US Vows to Work With ASEAN Partners to Support People of Myanmar
By The Irrawaddy 22 October 2021
The United States said it has reached a turning point in reaching its objectives to handle the crisis resulting from the Myanmar military’s Feb. 1 coup and pledged its continuous support to the Myanmar people through cooperation with regional countries.
During a trip this week to Thailand, Singapore and Indonesia, US State Department Counselor Derek Chollet, who led an interagency delegation, said Myanmar’s deteriorating situation has been the main focus of the team’s meetings with ASEAN partners at each stop.

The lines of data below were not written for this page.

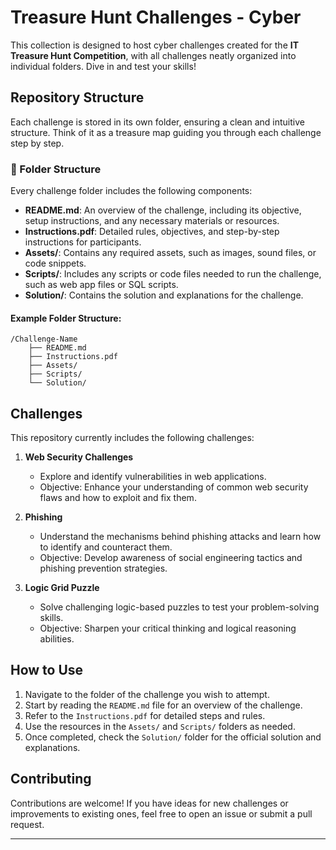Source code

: # Treasure Hunt Challenges - Cyber

This collection is designed to host cyber challenges created for the **IT Treasure Hunt Competition**, with all challenges neatly organized into individual folders. Dive in and test your skills!

## Repository Structure
Each challenge is stored in its own folder, ensuring a clean and intuitive structure. Think of it as a treasure map guiding you through each challenge step by step.

### 📁 Folder Structure
Every challenge folder includes the following components:

- **README.md**: An overview of the challenge, including its objective, setup instructions, and any necessary materials or resources.
- **Instructions.pdf**: Detailed rules, objectives, and step-by-step instructions for participants.
- **Assets/**: Contains any required assets, such as images, sound files, or code snippets.
- **Scripts/**: Includes any scripts or code files needed to run the challenge, such as web app files or SQL scripts.
- **Solution/**: Contains the solution and explanations for the challenge.

#### Example Folder Structure:
```
/Challenge-Name
    ├── README.md
    ├── Instructions.pdf
    ├── Assets/
    ├── Scripts/
    └── Solution/
```

## Challenges
This repository currently includes the following challenges:

1. **Web Security Challenges**
   - Explore and identify vulnerabilities in web applications.
   - Objective: Enhance your understanding of common web security flaws and how to exploit and fix them.

2. **Phishing**
   - Understand the mechanisms behind phishing attacks and learn how to identify and counteract them.
   - Objective: Develop awareness of social engineering tactics and phishing prevention strategies.

3. **Logic Grid Puzzle**
   - Solve challenging logic-based puzzles to test your problem-solving skills.
   - Objective: Sharpen your critical thinking and logical reasoning abilities.

## How to Use
1. Navigate to the folder of the challenge you wish to attempt.
2. Start by reading the `README.md` file for an overview of the challenge.
3. Refer to the `Instructions.pdf` for detailed steps and rules.
4. Use the resources in the `Assets/` and `Scripts/` folders as needed.
5. Once completed, check the `Solution/` folder for the official solution and explanations.

## Contributing
Contributions are welcome! If you have ideas for new challenges or improvements to existing ones, feel free to open an issue or submit a pull request.

---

The trip followed ASEAN’s decision last week not to invite the junta leader to its summit next week—a decision the US counselor said was “an example of how international pressure can make a difference.”
The counselor said the US and ASEAN countries agreed on the overall objectives of pushing the regime to put Myanmar back on the path to democracy, to cease the violence, and to release all those unjustly detained, and to adhere to ASEAN’s Five-Point Consensus set out in April.
Weighing the potential leverage offered by an array of economic, political and diplomatic tools, the counselor said, “We are at an inflection point on how to reach these objectives in Burma,” referring to the country by its former name.
“We are committed to the Burmese people for the long haul, both because it’s the right thing to do and because it is in our strategic interest. Working with our partners in ASEAN and the region must be at the center of our strategy,” he added.
“We do need to be realistic about the limited tools we have to influence the regime, but there are tools we have at our disposal, especially diplomatic pressure, that have helped us make some progress.”
The US is also “committed to staying deeply engaged” in resolving the Myanmar crisis as best it can and as long as it persists, Chollet told The Irrawaddy during a telephone press conference on Thursday.
The US is “in lockstep with our ASEAN partners” to provide humanitarian assistance to Myanmar’s people, as the humanitarian situation in Myanmar “is deteriorating rapidly,” he said.
The US and Thailand on Tuesday discussed providing critical humanitarian aid to the Myanmar people though the Thai-Myanmar border, while the US and Singapore discussed finding ways to limit the regime’s overseas financial assets on Wednesday.
“The confluence of the regime’s violent repression, the widespread prevalence of COVID-19, and a collapsing economy have really devastated the Burmese people and have put us at risk of seeing a failed state in the heart of Asia,” he said.
The US is consulting with its ASEAN partners to identify the potential impacts of using the tools at its disposal, the counselor said, adding that the US’s partnerships with ASEAN at the center will be critical to making progress in the restoration of democracy and freedom in Myanmar.
Kin Moy, principal deputy assistant secretary in the Bureau of East Asian and Pacific Affairs at the US Department of State, said the US won’t pull the trigger “unilaterally”, adding that the delegation had held very close consultations and developed a list of tools during its trip.
He added, “[I]t was very effective, wherever we seemed to go, there was quite a lot of interest in searching for tools that would have an impact.”
From February to date, the Myanmar junta has killed at least 1,183 civilians during lethal crackdowns against peaceful anti-regime protests and arrested more than 9,000 people, according to the advocacy group Assistance Association for Political Prisoners.
On Monday, junta chief Senior General Min Aung Hlaing pardoned more than 5,600 political detainees, but at least 110 were rearrested within hours and days.
The US is also closely monitoring the detainees’ releases. The counselor said, “We’re skeptical that this is necessarily genuine and we’re also watching very carefully that this is just not an empty gesture that then is quickly reversed on the ground.”
The US also repeated its call for the release of the American journalist Danny Fenster, 37, who has been detained unjustly since May.
Chollet stressed that the international community has an “urgent responsibility” to pressure the military regime to cease violence, to release those unjustly detained and to respect the will of the Burmese people, who are demanding a return to democracy.
On its engagement with the parallel civilian National Unity Government (NUG), the US said it is “very supportive” of the efforts of the pro-democracy movement, including the NUG and others working to “peacefully restore Myanmar’s path to inclusive democracy.”